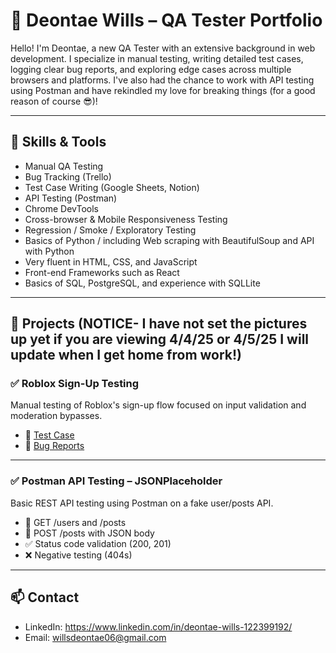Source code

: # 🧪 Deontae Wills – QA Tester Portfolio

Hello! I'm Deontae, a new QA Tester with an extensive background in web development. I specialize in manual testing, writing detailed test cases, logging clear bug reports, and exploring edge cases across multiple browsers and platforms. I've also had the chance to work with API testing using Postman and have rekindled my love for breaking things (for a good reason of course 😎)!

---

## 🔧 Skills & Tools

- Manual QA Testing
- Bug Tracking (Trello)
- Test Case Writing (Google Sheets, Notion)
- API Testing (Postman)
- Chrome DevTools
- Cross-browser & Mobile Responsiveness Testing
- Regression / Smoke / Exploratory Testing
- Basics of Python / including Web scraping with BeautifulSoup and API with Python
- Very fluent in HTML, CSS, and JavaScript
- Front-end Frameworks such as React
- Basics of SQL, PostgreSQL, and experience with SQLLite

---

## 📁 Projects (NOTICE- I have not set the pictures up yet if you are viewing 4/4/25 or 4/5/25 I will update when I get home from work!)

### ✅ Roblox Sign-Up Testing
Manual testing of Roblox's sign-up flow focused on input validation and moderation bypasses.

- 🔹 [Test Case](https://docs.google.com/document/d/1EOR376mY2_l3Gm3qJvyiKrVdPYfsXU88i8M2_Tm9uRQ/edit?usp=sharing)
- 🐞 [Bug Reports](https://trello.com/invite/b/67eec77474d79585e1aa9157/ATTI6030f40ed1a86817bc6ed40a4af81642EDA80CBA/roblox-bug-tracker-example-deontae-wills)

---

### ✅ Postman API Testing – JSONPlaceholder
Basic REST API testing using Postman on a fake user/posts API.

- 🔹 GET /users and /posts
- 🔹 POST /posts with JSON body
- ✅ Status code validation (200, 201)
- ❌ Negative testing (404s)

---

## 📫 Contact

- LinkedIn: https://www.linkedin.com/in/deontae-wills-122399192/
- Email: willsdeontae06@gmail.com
• • • • •
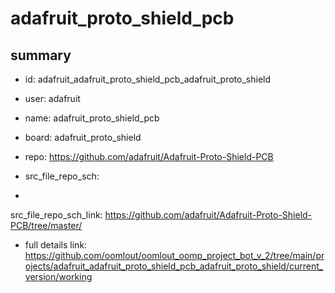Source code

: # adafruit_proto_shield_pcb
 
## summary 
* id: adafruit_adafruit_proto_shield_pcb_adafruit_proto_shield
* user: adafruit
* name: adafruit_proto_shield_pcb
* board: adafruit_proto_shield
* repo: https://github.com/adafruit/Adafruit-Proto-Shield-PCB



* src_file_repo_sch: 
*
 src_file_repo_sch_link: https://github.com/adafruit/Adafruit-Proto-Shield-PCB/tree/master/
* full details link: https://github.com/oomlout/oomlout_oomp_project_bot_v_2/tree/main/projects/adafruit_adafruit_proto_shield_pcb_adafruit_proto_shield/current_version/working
• • • • •
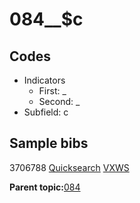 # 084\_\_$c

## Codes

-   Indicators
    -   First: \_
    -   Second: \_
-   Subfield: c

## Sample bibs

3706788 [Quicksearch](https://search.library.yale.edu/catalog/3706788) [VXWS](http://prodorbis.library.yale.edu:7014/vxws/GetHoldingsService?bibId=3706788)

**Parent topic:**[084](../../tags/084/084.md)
• • • • •
▸ **What this task involves**
Read the material above and copy out each line holding "with".

▸ **Task result**
Hello! I'm Deontae, a new QA Tester with an extensive background in web development. I specialize in manual testing, writing detailed test cases, logging clear bug reports, and exploring edge cases across multiple browsers and platforms. I've also had the chance to work with API testing using Postman and have rekindled my love for breaking things (for a good reason of course 😎)!
- Basics of Python / including Web scraping with BeautifulSoup and API with Python
- Basics of SQL, PostgreSQL, and experience with SQLLite
- 🔹 POST /posts with JSON body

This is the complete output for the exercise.